* [Records from a collection]:
......
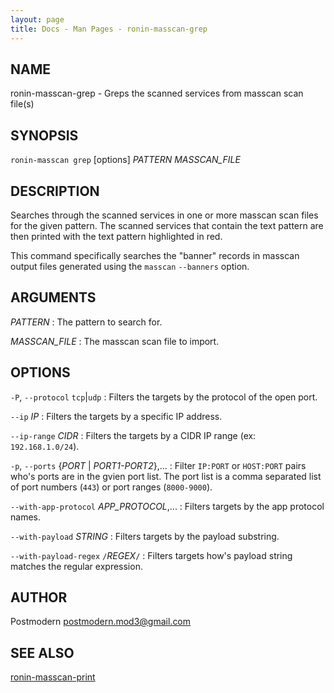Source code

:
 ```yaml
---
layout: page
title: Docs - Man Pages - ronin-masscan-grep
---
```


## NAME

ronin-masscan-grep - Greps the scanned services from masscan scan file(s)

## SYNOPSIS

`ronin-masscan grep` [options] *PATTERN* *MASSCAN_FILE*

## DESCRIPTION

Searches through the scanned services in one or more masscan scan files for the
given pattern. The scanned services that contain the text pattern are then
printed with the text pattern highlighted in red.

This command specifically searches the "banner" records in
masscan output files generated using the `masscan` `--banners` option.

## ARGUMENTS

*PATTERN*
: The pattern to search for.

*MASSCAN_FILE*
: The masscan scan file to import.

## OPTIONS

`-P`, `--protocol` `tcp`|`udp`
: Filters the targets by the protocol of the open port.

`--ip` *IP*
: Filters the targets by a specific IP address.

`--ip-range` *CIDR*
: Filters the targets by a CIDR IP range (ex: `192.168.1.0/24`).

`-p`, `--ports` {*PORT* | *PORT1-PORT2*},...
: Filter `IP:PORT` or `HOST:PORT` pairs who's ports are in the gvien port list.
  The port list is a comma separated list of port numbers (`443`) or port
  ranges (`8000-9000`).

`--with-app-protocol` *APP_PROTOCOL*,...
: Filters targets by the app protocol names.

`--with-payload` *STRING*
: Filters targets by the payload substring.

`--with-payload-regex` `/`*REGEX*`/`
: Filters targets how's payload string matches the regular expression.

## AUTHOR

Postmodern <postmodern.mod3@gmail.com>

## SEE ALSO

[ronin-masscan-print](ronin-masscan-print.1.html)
......
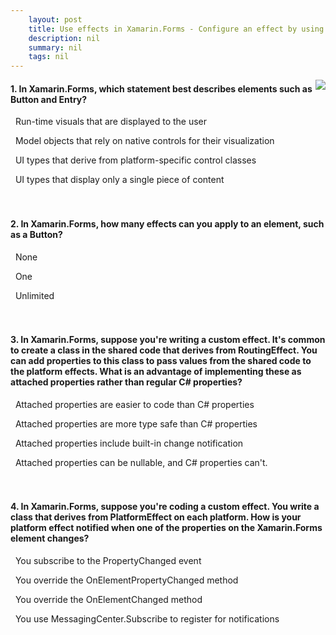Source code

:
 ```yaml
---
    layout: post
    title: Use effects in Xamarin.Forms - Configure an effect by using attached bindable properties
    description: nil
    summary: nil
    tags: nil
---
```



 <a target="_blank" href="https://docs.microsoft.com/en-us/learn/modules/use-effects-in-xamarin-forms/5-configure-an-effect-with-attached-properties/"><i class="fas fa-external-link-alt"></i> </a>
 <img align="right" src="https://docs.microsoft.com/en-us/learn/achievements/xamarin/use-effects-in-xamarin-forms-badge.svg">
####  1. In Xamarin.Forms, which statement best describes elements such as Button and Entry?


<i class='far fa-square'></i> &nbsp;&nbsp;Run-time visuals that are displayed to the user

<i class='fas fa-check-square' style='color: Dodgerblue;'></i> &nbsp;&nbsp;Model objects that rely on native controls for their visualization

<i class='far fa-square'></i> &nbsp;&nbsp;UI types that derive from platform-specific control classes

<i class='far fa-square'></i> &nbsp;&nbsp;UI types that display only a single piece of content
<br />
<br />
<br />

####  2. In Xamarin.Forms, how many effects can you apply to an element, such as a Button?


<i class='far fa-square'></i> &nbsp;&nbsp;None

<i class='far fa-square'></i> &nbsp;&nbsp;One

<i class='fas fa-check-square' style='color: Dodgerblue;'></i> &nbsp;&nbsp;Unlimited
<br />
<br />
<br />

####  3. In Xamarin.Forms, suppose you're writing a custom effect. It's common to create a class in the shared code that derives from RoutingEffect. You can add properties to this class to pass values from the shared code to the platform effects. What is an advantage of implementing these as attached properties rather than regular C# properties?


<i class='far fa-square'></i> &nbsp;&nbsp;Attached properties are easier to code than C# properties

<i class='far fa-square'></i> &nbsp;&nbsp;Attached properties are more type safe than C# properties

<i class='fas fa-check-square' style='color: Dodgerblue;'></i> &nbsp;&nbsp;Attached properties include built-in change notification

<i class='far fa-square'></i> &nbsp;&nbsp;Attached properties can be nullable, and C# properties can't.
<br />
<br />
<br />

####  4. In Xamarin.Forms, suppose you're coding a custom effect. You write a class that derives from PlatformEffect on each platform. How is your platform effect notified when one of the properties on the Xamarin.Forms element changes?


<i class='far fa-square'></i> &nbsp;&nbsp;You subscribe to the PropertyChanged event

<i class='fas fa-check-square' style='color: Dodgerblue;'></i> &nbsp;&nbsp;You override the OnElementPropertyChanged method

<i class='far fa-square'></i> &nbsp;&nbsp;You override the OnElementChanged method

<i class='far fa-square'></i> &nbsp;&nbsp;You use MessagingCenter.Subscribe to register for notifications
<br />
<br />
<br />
......
* [Assigned task]: Reproduce only the lines above spanning from the line containing "ronin-masscan-grep - Greps" through the line containing "app protocol names.", word for word.

* [Written response]:
ronin-masscan-grep - Greps the scanned services from masscan scan file(s)

## SYNOPSIS

`ronin-masscan grep` [options] *PATTERN* *MASSCAN_FILE*

## DESCRIPTION

Searches through the scanned services in one or more masscan scan files for the
given pattern. The scanned services that contain the text pattern are then
printed with the text pattern highlighted in red.

This command specifically searches the "banner" records in
masscan output files generated using the `masscan` `--banners` option.

## ARGUMENTS

*PATTERN*
: The pattern to search for.

*MASSCAN_FILE*
: The masscan scan file to import.

## OPTIONS

`-P`, `--protocol` `tcp`|`udp`
: Filters the targets by the protocol of the open port.

`--ip` *IP*
: Filters the targets by a specific IP address.

`--ip-range` *CIDR*
: Filters the targets by a CIDR IP range (ex: `192.168.1.0/24`).

`-p`, `--ports` {*PORT* | *PORT1-PORT2*},...
: Filter `IP:PORT` or `HOST:PORT` pairs who's ports are in the gvien port list.
  The port list is a comma separated list of port numbers (`443`) or port
  ranges (`8000-9000`).

`--with-app-protocol` *APP_PROTOCOL*,...
: Filters targets by the app protocol names.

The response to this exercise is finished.